DETAILED ACTION
Notice of Pre-AIA or AIA Status
The present application, filed on or after March 16, 2013, is being examined under the first inventor to file provisions of the AIA .
Claim Rejections - 35 USC § 112
The following is a quotation of 35 U.S.C. 112(b):
(b) CONCLUSION.—The specification shall conclude with one or more claims particularly pointing out and distinctly claiming the subject matter which the inventor or a joint inventor regards as the invention.
The following is a quotation of 35 U.S.C. 112 (pre-AIA ), second paragraph:
The specification shall conclude with one or more claims particularly pointing out and distinctly claiming the subject matter which the applicant regards as his invention.
Claims 1-6 and 8 are rejected under 35 U.S.C. 112(b) or 35 U.S.C. 112 (pre-AIA ), second paragraph, as being indefinite for failing to particularly point out and distinctly claim the subject matter which the inventor or a joint inventor (or for applications subject to pre-AIA 35 U.S.C. 112, the applicant), regards as the invention. Dependent claims not listed separately are rejected due to their dependency.
Claim 1 is seen as vague and indefinite due to the phrasing used in:
“The process is performed using a system for material extrusion in which an extrusion device is equipped with a kinematics system to which one or more laser devices that generate the at least one laser beam are attached.”
Is the “one or more laser devices” attached to the “extrusion device” or the “kinematics system”. Based on the disclosure it appears that it is the latter, and claim 1 will be interpreted in such a manner. It is suggested to amend the limitation above to explicitly state what the laser device is actually attached to.
Claim Rejections - 35 USC § 102
The following is a quotation of the appropriate paragraphs of 35 U.S.C. 102 that form the basis for the rejections under this section made in this Office action:
A person shall be entitled to a patent unless –
(a)(1) the claimed invention was patented, described in a printed publication, or in public use, on sale, or otherwise available to the public before the effective filing date of the claimed invention.
Claims 1-5 are rejected under 35 U.S.C. 102(a)(1) as being anticipated by Burkhardt (DE 102016207309; with machine translation). Regarding claim 1
Burkhardt, in Figures 1 and 2, teaches layer-by-layer extrusion with a print head 5 of viscous material 7 onto a holding device 17. The deposited layer is then machined via a laser beam 13 from heat source 11 on the lateral side, while the material is deposited (i.e. a single step), as seen in Figures 1 and 2.

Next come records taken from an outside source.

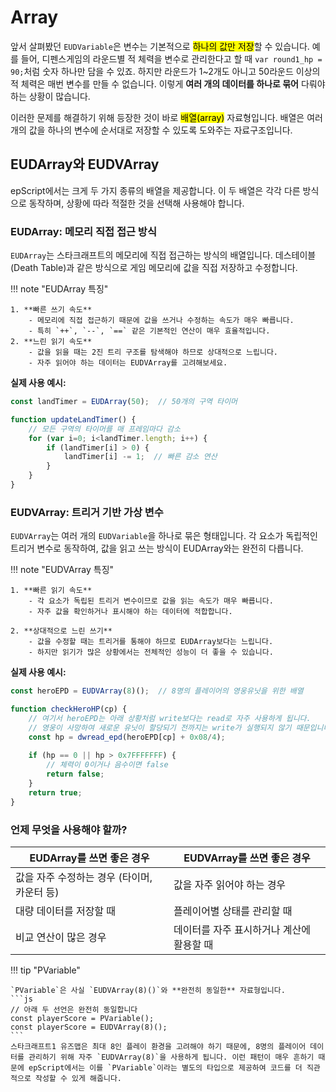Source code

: # Array

앞서 살펴봤던 `EUDVariable`은 변수는 기본적으로 <mark>하나의 값만 저장</mark>할 수 있습니다. 예를 들어, 디펜스게임의 라운드별 적 체력을 변수로 관리한다고 할 때 `var round1_hp = 90;`처럼 숫자 하나만 담을 수 있죠. 하지만 라운드가 1~2개도 아니고 50라운드 이상의 적 체력은 매번 변수를 만들 수 없습니다. 이렇게 **여러 개의 데이터를 하나로 묶어** 다뤄야 하는 상황이 많습니다.

이러한 문제를 해결하기 위해 등장한 것이 바로 <mark>배열(array)</mark> 자료형입니다. 배열은 여러 개의 값을 하나의 변수에 순서대로 저장할 수 있도록 도와주는 자료구조입니다.

## EUDArray와 EUDVArray

epScript에서는 크게 두 가지 종류의 배열을 제공합니다. 이 두 배열은 각각 다른 방식으로 동작하며, 상황에 따라 적절한 것을 선택해 사용해야 합니다.

### EUDArray: 메모리 직접 접근 방식

`EUDArray`는 스타크래프트의 메모리에 직접 접근하는 방식의 배열입니다. 데스테이블(Death Table)과 같은 방식으로 게임 메모리에 값을 직접 저장하고 수정합니다.

!!! note "EUDArray 특징"

    1. **빠른 쓰기 속도**
        - 메모리에 직접 접근하기 때문에 값을 쓰거나 수정하는 속도가 매우 빠릅니다.
        - 특히 `++`, `--`, `==` 같은 기본적인 연산이 매우 효율적입니다.
    2. **느린 읽기 속도**
        - 값을 읽을 때는 2진 트리 구조를 탐색해야 하므로 상대적으로 느립니다.
        - 자주 읽어야 하는 데이터는 EUDVArray를 고려해보세요.

**실제 사용 예시:**

```js
const landTimer = EUDArray(50);  // 50개의 구역 타이머

function updateLandTimer() {
    // 모든 구역의 타이머를 매 프레임마다 감소
    for (var i=0; i<landTimer.length; i++) {
        if (landTimer[i] > 0) {
            landTimer[i] -= 1;  // 빠른 감소 연산
        }
    }
}
```

### EUDVArray: 트리거 기반 가상 변수

`EUDVArray`는 여러 개의 `EUDVariable`을 하나로 묶은 형태입니다. 각 요소가 독립적인 트리거 변수로 동작하여, 값을 읽고 쓰는 방식이 EUDArray와는 완전히 다릅니다.

!!! note "EUDVArray 특징"

    1. **빠른 읽기 속도**
        - 각 요소가 독립된 트리거 변수이므로 값을 읽는 속도가 매우 빠릅니다.
        - 자주 값을 확인하거나 표시해야 하는 데이터에 적합합니다.

    2. **상대적으로 느린 쓰기**
        - 값을 수정할 때는 트리거를 통해야 하므로 EUDArray보다는 느립니다.
        - 하지만 읽기가 많은 상황에서는 전체적인 성능이 더 좋을 수 있습니다.

**실제 사용 예시:**

```js
const heroEPD = EUDVArray(8)();  // 8명의 플레이어의 영웅유닛을 위한 배열

function checkHeroHP(cp) {
    // 여기서 heroEPD는 아래 상황처럼 write보다는 read로 자주 사용하게 됩니다.
    // 영웅이 사망하여 새로운 유닛이 할당되기 전까지는 write가 실행되지 않기 때문입니다.
    const hp = dwread_epd(heroEPD[cp] + 0x08/4);
    
    if (hp == 0 || hp > 0x7FFFFFFF) {
        // 체력이 0이거나 음수이면 false
        return false;
    }
    return true;
}
```

### 언제 무엇을 사용해야 할까?

| EUDArray를 쓰면 좋은 경우       | EUDVArray를 쓰면 좋은 경우      |
|---------------------------|--------------------------|
| 값을 자주 수정하는 경우 (타이머, 카운터 등) | 값을 자주 읽어야 하는 경우          |
| 대량 데이터를 저장할 때            | 플레이어별 상태를 관리할 때          |
| 비교 연산이 많은 경우             |  데이터를 자주 표시하거나 계산에 활용할 때 |

!!! tip "PVariable"

    `PVariable`은 사실 `EUDVArray(8)()`와 **완전히 동일한** 자료형입니다. 
    ```js
    // 아래 두 선언은 완전히 동일합니다
    const playerScore = PVariable();
    const playerScore = EUDVArray(8)();
    ```
    스타크래프트1 유즈맵은 최대 8인 플레이 환경을 고려해야 하기 때문에, 8명의 플레이어 데이터를 관리하기 위해 자주 `EUDVArray(8)`을 사용하게 됩니다. 이런 패턴이 매우 흔하기 때문에 epScript에서는 이를 `PVariable`이라는 별도의 타입으로 제공하여 코드를 더 직관적으로 작성할 수 있게 해줍니다.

The print head 5 and heat source 11 share the same kinematic system (paragraph 0016) and the heat source is integral with the print head (claim 2).
Regarding claim 2:
As seen in Figure 1, the lateral side is being shaped by the laser 13.
Regarding claim 3:
Since the shape is changed, as in Figure 1, the material is being melted by the laser 13.
Regarding claim 4:
As seen in Figure 1, the unevenness of the layers is being smoothed by the action of laser 13.
Regarding claim 5:
As seen in Figure 1, the unevenness is caused by components caused by the building.
Claim Rejections - 35 USC § 103
The following is a quotation of 35 U.S.C. 103 which forms the basis for all obviousness rejections set forth in this Office action:
A patent for a claimed invention may not be obtained, notwithstanding that the claimed invention is not identically disclosed as set forth in section 102, if the differences between the claimed invention and the prior art are such that the claimed invention as a whole would have been obvious before the effective filing date of the claimed invention to a person having ordinary skill in the art to which the claimed invention pertains. Patentability shall not be negated by the manner in which the invention was made.
Claim 6 and 8 are rejected under 35 U.S.C. 103 as being unpatentable over Burkhardt. Regarding claim 6:
As seen in Figure 1, the laser 13 is at an angle. Burkhardt is silent to the actual angle.
However, it would have been obvious to one having ordinary skill in the art at the time the invention was filed to angle the laser to such a degree, since an angle is already shown to do the needed processing effect. Where the general conditions of a claim are disclosed in the prior art, it is not inventive to discover the optimum or workable ranges by routine experimentation, MPEP 2144.05 II A.
Regarding claim 8.
Burkhardt teaches that one can use more than one laser (claim 2) and that processing can occur on all sides (paragraph 0026), but does not state that two lasers are on opposite sides.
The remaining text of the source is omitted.